Personal information
- Born: August 30, 1957 (age 68) Wichita, Kansas, U.S.
- Listed height: 6 ft 4 in (1.93 m)
- Listed weight: 255 lb (116 kg)

Career information
- High school: Bishop Carroll (Wichita)
- College: Colorado State
- NFL draft: 1979: 1st round, 2nd overall pick

Career history
- Kansas City Chiefs (1979–1991);

Awards and highlights
- Consensus All-American (1978); Second-team All-American (1977); WAC Lineman of the Year (1977);

Career NFL statistics
- Sacks: 52
- Fumble recoveries: 10
- Stats at Pro Football Reference

= Mike Bell (defensive lineman) =

American football player (born 1957)

Mike J. Bell (born August 30, 1957) is an American former professional football player who was a defensive end for twelve seasons in the National Football League (NFL) during the 1970s, 1980s and 1990s. Bell played college football for Colorado State Rams, earning All-American honors. He was the second overall pick in the 1979 NFL draft and played for the NFL's Kansas City Chiefs for his entire professional career.

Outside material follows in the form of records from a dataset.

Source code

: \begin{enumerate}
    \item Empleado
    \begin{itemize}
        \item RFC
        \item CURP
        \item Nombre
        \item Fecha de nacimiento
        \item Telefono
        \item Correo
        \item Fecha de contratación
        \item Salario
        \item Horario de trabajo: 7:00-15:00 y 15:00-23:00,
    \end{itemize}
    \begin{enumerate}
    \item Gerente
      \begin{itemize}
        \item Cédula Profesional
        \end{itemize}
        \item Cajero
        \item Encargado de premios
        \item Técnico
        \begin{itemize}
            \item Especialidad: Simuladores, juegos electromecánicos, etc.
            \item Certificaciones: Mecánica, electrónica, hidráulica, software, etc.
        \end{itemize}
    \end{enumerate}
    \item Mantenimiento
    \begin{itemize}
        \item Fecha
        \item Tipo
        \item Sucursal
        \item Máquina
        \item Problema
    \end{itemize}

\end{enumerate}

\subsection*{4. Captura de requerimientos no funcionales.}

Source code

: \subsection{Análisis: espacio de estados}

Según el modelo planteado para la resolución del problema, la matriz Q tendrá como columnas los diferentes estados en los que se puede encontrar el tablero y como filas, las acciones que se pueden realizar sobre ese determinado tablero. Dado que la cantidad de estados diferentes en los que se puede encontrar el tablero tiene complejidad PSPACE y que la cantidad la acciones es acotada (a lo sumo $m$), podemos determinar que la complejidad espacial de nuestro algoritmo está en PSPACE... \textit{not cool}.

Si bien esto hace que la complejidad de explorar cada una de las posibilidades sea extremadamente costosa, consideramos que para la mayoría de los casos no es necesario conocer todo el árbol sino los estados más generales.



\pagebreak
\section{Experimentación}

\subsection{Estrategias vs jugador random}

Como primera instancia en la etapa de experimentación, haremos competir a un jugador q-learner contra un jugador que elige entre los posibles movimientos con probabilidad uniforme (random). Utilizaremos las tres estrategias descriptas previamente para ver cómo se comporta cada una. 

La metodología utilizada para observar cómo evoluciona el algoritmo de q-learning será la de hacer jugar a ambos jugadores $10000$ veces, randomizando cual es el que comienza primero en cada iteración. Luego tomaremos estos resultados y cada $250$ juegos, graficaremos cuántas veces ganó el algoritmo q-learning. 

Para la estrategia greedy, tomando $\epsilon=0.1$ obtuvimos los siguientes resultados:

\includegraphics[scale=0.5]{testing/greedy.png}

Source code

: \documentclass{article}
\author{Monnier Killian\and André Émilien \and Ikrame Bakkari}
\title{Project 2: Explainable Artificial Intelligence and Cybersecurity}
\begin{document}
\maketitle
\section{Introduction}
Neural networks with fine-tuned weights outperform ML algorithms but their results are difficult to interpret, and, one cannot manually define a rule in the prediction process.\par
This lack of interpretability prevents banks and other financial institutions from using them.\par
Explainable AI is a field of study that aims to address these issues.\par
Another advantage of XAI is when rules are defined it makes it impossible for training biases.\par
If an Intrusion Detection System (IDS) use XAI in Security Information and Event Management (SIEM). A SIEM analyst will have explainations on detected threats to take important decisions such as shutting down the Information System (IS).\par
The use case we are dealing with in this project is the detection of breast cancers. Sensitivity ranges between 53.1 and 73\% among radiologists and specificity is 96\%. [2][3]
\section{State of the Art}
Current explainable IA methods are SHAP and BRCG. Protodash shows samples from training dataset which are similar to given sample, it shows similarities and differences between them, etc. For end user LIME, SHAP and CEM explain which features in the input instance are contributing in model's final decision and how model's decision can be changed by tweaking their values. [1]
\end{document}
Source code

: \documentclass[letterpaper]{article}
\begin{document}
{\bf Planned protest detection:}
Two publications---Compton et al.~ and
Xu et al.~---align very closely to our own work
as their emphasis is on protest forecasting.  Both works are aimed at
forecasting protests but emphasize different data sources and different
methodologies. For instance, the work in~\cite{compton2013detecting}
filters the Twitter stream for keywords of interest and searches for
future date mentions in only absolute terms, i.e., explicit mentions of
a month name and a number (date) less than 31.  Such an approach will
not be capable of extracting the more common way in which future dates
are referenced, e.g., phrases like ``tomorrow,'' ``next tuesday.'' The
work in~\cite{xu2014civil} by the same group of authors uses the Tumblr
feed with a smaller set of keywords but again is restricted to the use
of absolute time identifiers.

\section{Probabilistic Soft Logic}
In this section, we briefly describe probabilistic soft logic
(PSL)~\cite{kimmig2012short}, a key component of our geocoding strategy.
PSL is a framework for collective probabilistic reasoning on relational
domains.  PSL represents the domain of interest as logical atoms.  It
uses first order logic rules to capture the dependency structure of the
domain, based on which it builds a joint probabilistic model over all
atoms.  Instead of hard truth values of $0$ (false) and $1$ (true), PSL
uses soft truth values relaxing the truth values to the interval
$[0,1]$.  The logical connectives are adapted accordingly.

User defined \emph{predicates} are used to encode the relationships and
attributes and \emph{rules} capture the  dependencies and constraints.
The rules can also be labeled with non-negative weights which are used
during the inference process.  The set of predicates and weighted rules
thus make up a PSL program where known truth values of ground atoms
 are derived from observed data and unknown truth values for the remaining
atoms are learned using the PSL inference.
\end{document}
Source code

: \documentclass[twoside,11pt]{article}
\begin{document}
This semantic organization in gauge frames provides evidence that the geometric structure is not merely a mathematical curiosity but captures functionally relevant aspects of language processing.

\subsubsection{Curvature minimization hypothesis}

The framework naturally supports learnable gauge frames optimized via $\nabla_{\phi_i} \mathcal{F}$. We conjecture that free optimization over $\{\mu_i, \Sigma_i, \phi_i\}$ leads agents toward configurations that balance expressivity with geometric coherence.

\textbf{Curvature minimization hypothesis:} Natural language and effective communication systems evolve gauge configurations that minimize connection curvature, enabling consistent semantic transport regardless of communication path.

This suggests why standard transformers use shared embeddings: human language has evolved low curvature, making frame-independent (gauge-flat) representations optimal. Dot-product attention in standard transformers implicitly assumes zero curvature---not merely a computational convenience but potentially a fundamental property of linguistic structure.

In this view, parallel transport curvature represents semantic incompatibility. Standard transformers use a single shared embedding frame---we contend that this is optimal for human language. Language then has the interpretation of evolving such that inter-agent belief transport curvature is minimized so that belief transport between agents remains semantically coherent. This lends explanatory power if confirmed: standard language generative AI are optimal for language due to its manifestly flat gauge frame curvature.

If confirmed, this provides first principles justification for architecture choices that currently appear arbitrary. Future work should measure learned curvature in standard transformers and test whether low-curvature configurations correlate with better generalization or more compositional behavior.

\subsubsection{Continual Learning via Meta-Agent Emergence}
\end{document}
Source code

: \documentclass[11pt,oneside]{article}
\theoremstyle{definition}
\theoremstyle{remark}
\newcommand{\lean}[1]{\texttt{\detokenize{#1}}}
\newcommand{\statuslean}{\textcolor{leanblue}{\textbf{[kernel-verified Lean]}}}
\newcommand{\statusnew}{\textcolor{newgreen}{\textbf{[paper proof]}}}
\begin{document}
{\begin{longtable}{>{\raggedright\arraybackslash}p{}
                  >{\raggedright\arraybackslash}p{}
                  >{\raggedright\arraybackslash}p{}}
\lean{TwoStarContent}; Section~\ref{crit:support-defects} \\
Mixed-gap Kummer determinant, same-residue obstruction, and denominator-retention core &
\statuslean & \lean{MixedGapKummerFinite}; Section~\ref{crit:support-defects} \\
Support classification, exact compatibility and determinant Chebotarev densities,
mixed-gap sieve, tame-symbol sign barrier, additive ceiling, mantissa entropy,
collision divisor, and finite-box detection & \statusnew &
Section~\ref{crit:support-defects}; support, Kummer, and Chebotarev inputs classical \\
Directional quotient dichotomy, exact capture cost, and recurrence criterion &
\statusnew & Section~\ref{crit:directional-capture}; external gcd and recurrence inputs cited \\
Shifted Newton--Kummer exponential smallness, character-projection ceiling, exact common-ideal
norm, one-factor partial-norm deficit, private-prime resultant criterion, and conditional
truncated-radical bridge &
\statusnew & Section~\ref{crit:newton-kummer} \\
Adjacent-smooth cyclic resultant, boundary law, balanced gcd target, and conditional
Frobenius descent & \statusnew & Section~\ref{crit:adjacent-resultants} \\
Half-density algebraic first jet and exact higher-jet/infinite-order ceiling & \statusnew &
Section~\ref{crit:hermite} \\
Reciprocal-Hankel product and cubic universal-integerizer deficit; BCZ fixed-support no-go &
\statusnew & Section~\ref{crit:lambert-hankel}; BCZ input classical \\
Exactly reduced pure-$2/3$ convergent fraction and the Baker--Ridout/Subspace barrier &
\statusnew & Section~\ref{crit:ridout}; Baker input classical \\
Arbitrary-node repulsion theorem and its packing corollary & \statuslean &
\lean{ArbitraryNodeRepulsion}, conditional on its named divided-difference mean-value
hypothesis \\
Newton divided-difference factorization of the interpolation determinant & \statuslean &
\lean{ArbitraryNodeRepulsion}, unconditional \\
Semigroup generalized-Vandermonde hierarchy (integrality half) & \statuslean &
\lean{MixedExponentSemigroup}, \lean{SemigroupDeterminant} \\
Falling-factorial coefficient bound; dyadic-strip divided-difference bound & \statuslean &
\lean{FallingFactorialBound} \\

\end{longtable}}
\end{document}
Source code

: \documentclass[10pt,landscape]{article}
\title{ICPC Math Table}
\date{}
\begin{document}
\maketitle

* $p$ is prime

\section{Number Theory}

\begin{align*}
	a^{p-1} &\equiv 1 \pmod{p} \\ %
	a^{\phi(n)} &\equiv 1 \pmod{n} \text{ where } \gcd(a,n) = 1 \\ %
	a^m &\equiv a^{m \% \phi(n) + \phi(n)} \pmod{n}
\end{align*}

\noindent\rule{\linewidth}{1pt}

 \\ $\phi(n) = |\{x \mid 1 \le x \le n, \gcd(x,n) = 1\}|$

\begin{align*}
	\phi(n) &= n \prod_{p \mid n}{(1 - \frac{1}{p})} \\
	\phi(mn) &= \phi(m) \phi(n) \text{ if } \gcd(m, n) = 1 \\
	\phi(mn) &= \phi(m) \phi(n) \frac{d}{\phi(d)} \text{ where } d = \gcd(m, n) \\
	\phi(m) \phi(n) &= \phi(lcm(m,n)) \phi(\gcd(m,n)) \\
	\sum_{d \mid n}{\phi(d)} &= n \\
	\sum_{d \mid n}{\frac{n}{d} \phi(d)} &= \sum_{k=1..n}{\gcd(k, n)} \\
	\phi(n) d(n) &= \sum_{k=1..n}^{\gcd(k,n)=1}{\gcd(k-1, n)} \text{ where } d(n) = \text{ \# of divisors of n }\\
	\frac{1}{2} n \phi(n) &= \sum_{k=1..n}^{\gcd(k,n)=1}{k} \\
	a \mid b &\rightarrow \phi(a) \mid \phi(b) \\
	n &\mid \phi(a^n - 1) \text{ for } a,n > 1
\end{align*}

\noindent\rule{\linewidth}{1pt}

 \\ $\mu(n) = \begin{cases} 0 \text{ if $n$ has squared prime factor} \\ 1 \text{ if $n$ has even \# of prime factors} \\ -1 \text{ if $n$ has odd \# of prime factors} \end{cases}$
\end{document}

Bell was born in Wichita, Kansas, where he played multiple sports at Bishop Carroll Catholic High School from 1971 to 1975.

He attended Colorado State University, where he played for the Rams from 1975 to 1978. He was recognized as a consensus first-team All-American as a senior in 1978. His twin brother, Mark, also played for Colorado State. Bell was inducted into the Colorado State University Athletics Hall of Fame in 2001.

The Kansas City Chiefs chose Bell in the first round (second overall pick) in the 1979 NFL Draft, and he played for the Chiefs from 1979 to 1991, playing for four head coaches. During his twelve NFL seasons, he played in 135 games and started 100 of them, compiling 40 quarterback sacks and 10 recovered fumbles.